Stored data entries:
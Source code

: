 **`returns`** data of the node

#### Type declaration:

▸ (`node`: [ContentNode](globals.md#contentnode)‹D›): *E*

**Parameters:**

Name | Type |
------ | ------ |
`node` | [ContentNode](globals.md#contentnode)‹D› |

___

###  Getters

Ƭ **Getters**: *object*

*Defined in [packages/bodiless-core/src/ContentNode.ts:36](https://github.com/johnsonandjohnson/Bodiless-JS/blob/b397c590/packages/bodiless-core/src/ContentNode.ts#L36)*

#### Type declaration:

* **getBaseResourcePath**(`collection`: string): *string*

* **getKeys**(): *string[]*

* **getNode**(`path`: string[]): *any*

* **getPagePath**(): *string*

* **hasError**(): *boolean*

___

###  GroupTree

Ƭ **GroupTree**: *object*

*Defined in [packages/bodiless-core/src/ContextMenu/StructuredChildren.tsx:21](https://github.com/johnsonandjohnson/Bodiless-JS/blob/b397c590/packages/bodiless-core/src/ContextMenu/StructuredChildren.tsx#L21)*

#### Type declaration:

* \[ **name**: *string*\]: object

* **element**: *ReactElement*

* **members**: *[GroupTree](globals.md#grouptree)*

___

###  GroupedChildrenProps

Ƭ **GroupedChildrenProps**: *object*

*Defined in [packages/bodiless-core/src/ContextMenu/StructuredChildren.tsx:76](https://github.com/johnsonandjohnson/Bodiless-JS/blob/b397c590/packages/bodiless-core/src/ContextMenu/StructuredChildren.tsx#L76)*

[What you have to do]:
Please filter the entries above down to the lines holding "globals" and copy them.

[Written answer]:
▸ (`node`: [ContentNode](globals.md#contentnode)‹D›): *E*
`node` | [ContentNode](globals.md#contentnode)‹D› |
* **members**: *[GroupTree](globals.md#grouptree)*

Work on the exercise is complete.